[Records from a collection]
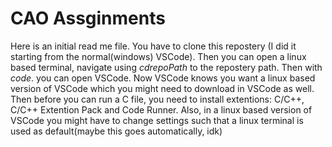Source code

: # CAO Assginments
Here is an initial read me file. You have to clone this repostery (I did it starting from the normal(windows) VSCode). Then you can open a linux based terminal, navigate using $cd repoPath$ to the repostery path. Then with $code .$  you can open VSCode. Now VSCode knows you want a linux based version of VSCode which you might need to download in VSCode as well. Then before you can run a C file, you need to install extentions:  C/C++, C/C++ Extention Pack and Code Runner. Also, in a linux based version of VSCode you might have to change settings such that a linux terminal is used as default(maybe this goes automatically, idk)
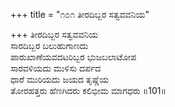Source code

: +++
title = "೧೦೧ ತೀರದಿಬ್ಬರ ಸತ್ವವವನಿಯ"

+++
ತೀರದಿಬ್ಬರ ಸತ್ವವವನಿಯ   
ಸಾರದಿಬ್ಬರ ಬಲುಹುಗಾಣದು  
ಪಾರುಖಾಣೆಯವದಟರಿಬ್ಬರ ಭುಜಬಲಾಟೋಪ  
ಸಾರವಳಿಯದು ಮುಳಿಸು ದರ್ಪದ  
ಧಾರೆ ಮುರಿಯದು ಜಯದ ತೃಷ್ಣೆಯ  
ತೋರಹತ್ತರು ಹೆಣಗಿದರು ಕಲಿಭೀಮ ಮಾಗಧರು      ॥101॥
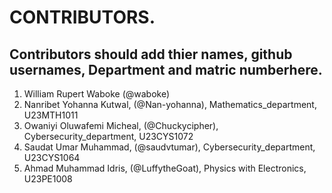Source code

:# CONTRIBUTORS.
## Contributors should add thier names, github usernames, Department and matric numberhere.
<ol>
<li>William Rupert Waboke (@waboke)
<li>Nanribet Yohanna Kutwal, (@Nan-yohanna), Mathematics_department, U23MTH1011</li>
<li>Owaniyi Oluwafemi Micheal, (@Chuckycipher), Cybersecurity_department, U23CYS1072</li>
<li>Saudat Umar Muhammad, (@saudvtumar), Cybersecurity_department, U23CYS1064</li>

<li>Ahmad Muhammad Idris, (@LuffytheGoat), Physics with Electronics, U23PE1008</li>
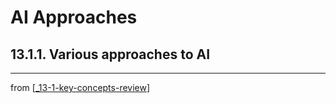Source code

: # AI Approaches

## 13.1.1. Various approaches to AI

---
from [[_13-1-key-concepts-review]]

[//begin]: # "Autogenerated link references for markdown compatibility"
[_13-1-key-concepts-review]: _13-1-key-concepts-review.md "Key Concepts"
[//end]: # "Autogenerated link references"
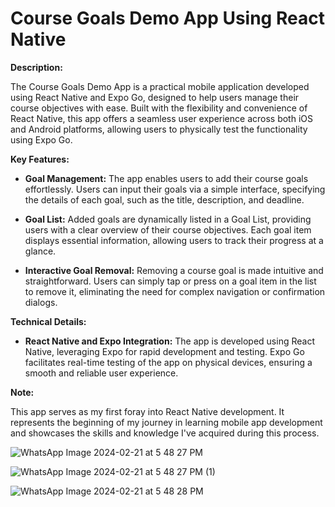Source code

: # Course Goals Demo App Using React Native

**Description:**

The Course Goals Demo App is a practical mobile application developed using React Native and Expo Go, designed to help users manage their course objectives with ease. Built with the flexibility and convenience of React Native, this app offers a seamless user experience across both iOS and Android platforms, allowing users to physically test the functionality using Expo Go.

**Key Features:**

- **Goal Management:** The app enables users to add their course goals effortlessly. Users can input their goals via a simple interface, specifying the details of each goal, such as the title, description, and deadline.

- **Goal List:** Added goals are dynamically listed in a Goal List, providing users with a clear overview of their course objectives. Each goal item displays essential information, allowing users to track their progress at a glance.

- **Interactive Goal Removal:** Removing a course goal is made intuitive and straightforward. Users can simply tap or press on a goal item in the list to remove it, eliminating the need for complex navigation or confirmation dialogs.

**Technical Details:**

- **React Native and Expo Integration:** The app is developed using React Native, leveraging Expo for rapid development and testing. Expo Go facilitates real-time testing of the app on physical devices, ensuring a smooth and reliable user experience.

**Note:**

This app serves as my first foray into React Native development. It represents the beginning of my journey in learning mobile app development and showcases the skills and knowledge I've acquired during this process.


![WhatsApp Image 2024-02-21 at 5 48 27 PM](https://github.com/shbl007/NativeDemo/assets/98837574/2ed35a2c-2a80-4e0a-bad9-d649bb33b21a)


![WhatsApp Image 2024-02-21 at 5 48 27 PM (1)](https://github.com/shbl007/NativeDemo/assets/98837574/2aa6d261-acac-4373-9d85-4ef4fd0bbc93)


![WhatsApp Image 2024-02-21 at 5 48 28 PM](https://github.com/shbl007/NativeDemo/assets/98837574/d0f3d69f-e7cb-49a5-a7c3-bcdcd36669e8)



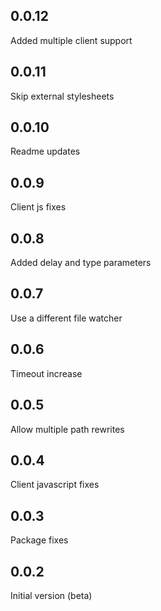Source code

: 0.0.12
-----
Added multiple client support

0.0.11
-----
Skip external stylesheets

0.0.10
-----
Readme updates

0.0.9
-----
Client js fixes

0.0.8
-----
Added delay and type parameters

0.0.7
-----
Use a different file watcher

0.0.6
-----
Timeout increase

0.0.5
-----
Allow multiple path rewrites

0.0.4
-----
Client javascript fixes

0.0.3
-----
Package fixes

0.0.2
-----
Initial version (beta)

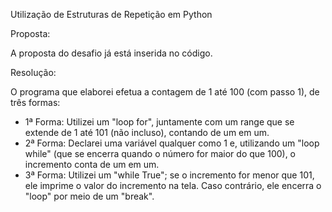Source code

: Utilização de Estruturas de Repetição em Python

Proposta:

A proposta do desafio já está inserida no código.

Resolução:

O programa que elaborei efetua a contagem de 1 até 100 (com passo 1), de três formas:
  - 1ª Forma: Utilizei um "loop for", juntamente com um range que se extende de 1 até 101 (não incluso), contando de um em um.       
  - 2ª Forma: Declarei uma variável qualquer como 1 e, utilizando um "loop while" (que se encerra quando o número for maior do que 100), o incremento conta de um em um.   
  - 3ª Forma: Utilizei um "while True"; se o incremento for menor que 101, ele imprime o valor do incremento na tela. Caso contrário, ele encerra o "loop" por meio de um "break".
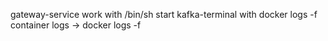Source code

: gateway-service work with /bin/sh
start kafka-terminal with docker logs -f <containerIdls>
container logs -> docker logs -f <containerId> 
>>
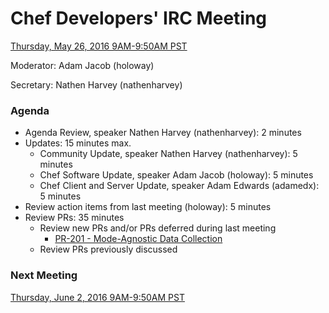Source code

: # Chef Developers' IRC Meeting

[Thursday, May 26, 2016 9AM-9:50AM PST](http://everytimezone.com/#2016-5-26,240,cn3)

Moderator:  Adam Jacob (holoway)

Secretary:  Nathen Harvey (nathenharvey)

### Agenda
* Agenda Review, speaker Nathen Harvey (nathenharvey): 2 minutes
* Updates: 15 minutes max.
  * Community Update, speaker Nathen Harvey (nathenharvey): 5 minutes
  * Chef Software Update, speaker Adam Jacob (holoway): 5 minutes
  * Chef Client and Server Update, speaker Adam Edwards (adamedx): 5 minutes
* Review action items from last meeting (holoway): 5 minutes
* Review PRs:  35 minutes
  * Review new PRs and/or PRs deferred during last meeting
    * [PR-201 - Mode-Agnostic Data Collection](https://github.com/chef/chef-rfc/pull/201)
  * Review PRs previously discussed

### Next Meeting

[Thursday, June 2, 2016 9AM-9:50AM PST](http://everytimezone.com/#2016-6-2,240,cn3)
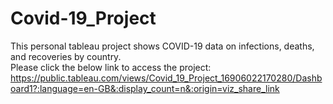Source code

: # Covid-19_Project
This personal tableau project shows COVID-19 data on infections, deaths, and recoveries by country.  
Please click the below link to access the project: https://public.tableau.com/views/Covid_19_Project_16906022170280/Dashboard1?:language=en-GB&:display_count=n&:origin=viz_share_link
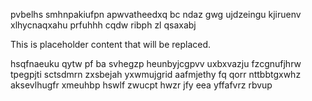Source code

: pvbelhs smhnpakiufpn apwvatheedxq bc ndaz gwg ujdzeingu kjiruenv xlhycnaqxahu prfuhhh cqdw ribph zl qsaxabj

<!--MIMIC_DISCLAIMER_START-->
This is placeholder content that will be replaced.
<!--MIMIC_DISCLAIMER_END-->

hsqfnaeuku qytw pf ba svhegzp heunbyjcgpvv uxbxvazju fzcgnufjhrw tpegpjti sctsdmrn zxsbejah yxwmujgrid aafmjethy fq qorr nttbbtgxwhz aksevlhugfr xmeuhbp hswlf zwucpt hwzr jfy eea yffafvrz rbvup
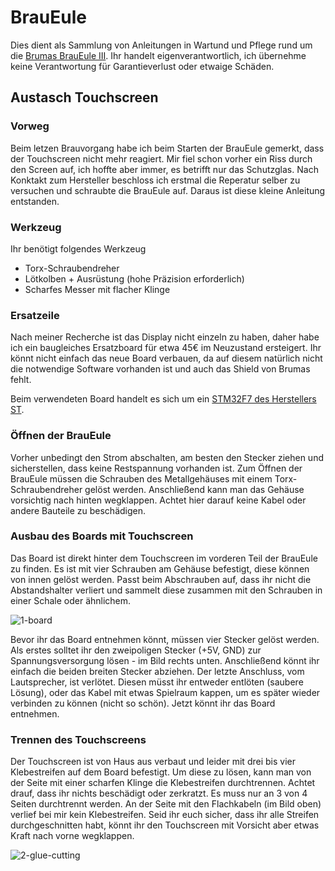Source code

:# BrauEule
Dies dient als Sammlung von Anleitungen in Wartund und Pflege rund um die [Brumas BrauEule III](https://www.brumas.com/brumas/). Ihr handelt eigenverantwortlich, ich übernehme keine Verantwortung für Garantieverlust oder etwaige Schäden.

## Austasch Touchscreen
### Vorweg 
Beim letzen Brauvorgang habe ich beim Starten der BrauEule gemerkt, dass der Touchscreen nicht mehr reagiert. Mir fiel schon vorher ein Riss durch den Screen auf, ich hoffte aber immer, es betrifft nur das Schutzglas. Nach Konktakt zum Hersteller beschloss ich erstmal die Reperatur selber zu versuchen und schraubte die BrauEule auf. Daraus ist diese kleine Anleitung entstanden.

### Werkzeug
Ihr benötigt folgendes Werkzeug
- Torx-Schraubendreher
- Lötkolben + Ausrüstung (hohe Präzision erforderlich)
- Scharfes Messer mit flacher Klinge

### Ersatzeile
Nach meiner Recherche ist das Display nicht einzeln zu haben, daher habe ich ein baugleiches Ersatzboard für etwa 45€ im Neuzustand ersteigert. Ihr könnt nicht einfach das neue Board verbauen, da auf diesem natürlich nicht die notwendige Software vorhanden ist und auch das Shield von Brumas fehlt.

Beim verwendeten Board handelt es sich um ein [STM32F7 des Herstellers ST](https://www.st.com/en/microcontrollers-microprocessors/stm32f7-series.html). 

### Öffnen der BrauEule
Vorher unbedingt den Strom abschalten, am besten den Stecker ziehen und sicherstellen, dass keine Restspannung vorhanden ist. Zum Öffnen der BrauEule müssen die Schrauben des Metallgehäuses mit einem Torx-Schraubendreher gelöst werden. Anschließend kann man das Gehäuse vorsichtig nach hinten wegklappen. Achtet hier darauf keine Kabel oder andere Bauteile zu beschädigen.

### Ausbau des Boards mit Touchscreen
Das Board ist direkt hinter dem Touchscreen im vorderen Teil der BrauEule zu finden. Es ist mit vier Schrauben am Gehäuse befestigt, diese können von innen gelöst werden. Passt beim Abschrauben auf, dass ihr nicht die Abstandshalter verliert und sammelt diese zusammen mit den Schrauben in einer Schale oder ähnlichem.

![1-board](img/1-board.png "Das Board")

Bevor ihr das Board entnehmen könnt, müssen vier Stecker gelöst werden. Als erstes solltet ihr den zweipoligen Stecker (+5V, GND) zur Spannungsversorgung lösen - im Bild rechts unten. Anschließend könnt ihr einfach die beiden breiten Stecker abziehen. Der letzte Anschluss, vom Lautsprecher, ist verlötet. Diesen müsst ihr entweder entlöten (saubere Lösung), oder das Kabel mit etwas Spielraum kappen, um es später wieder verbinden zu können (nicht so schön). Jetzt könnt ihr das Board entnehmen.

### Trennen des Touchscreens
Der Touchscreen ist von Haus aus verbaut und leider mit drei bis vier Klebestreifen auf dem Board befestigt. Um diese zu lösen, kann man von der Seite mit einer scharfen Klinge die Klebestreifen durchtrennen. Achtet drauf, dass ihr nichts beschädigt oder zerkratzt. Es muss nur an 3 von 4 Seiten durchtrennt werden. An der Seite mit den Flachkabeln (im Bild oben) verlief bei mir kein Klebestreifen. Seid ihr euch sicher, dass ihr alle Streifen durchgeschnitten habt, könnt ihr den Touchscreen mit Vorsicht aber etwas Kraft nach vorne wegklappen.

![2-glue-cutting](img/2-glue-cutting.png "Lösen des Touchscreens")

# [TASK DETAILS]
From the records given above, copy all lines containing "Harvey".

# [EXPECTED OUTPUT]
Secretary:  Nathen Harvey (nathenharvey)
* Agenda Review, speaker Nathen Harvey (nathenharvey): 2 minutes
  * Community Update, speaker Nathen Harvey (nathenharvey): 5 minutes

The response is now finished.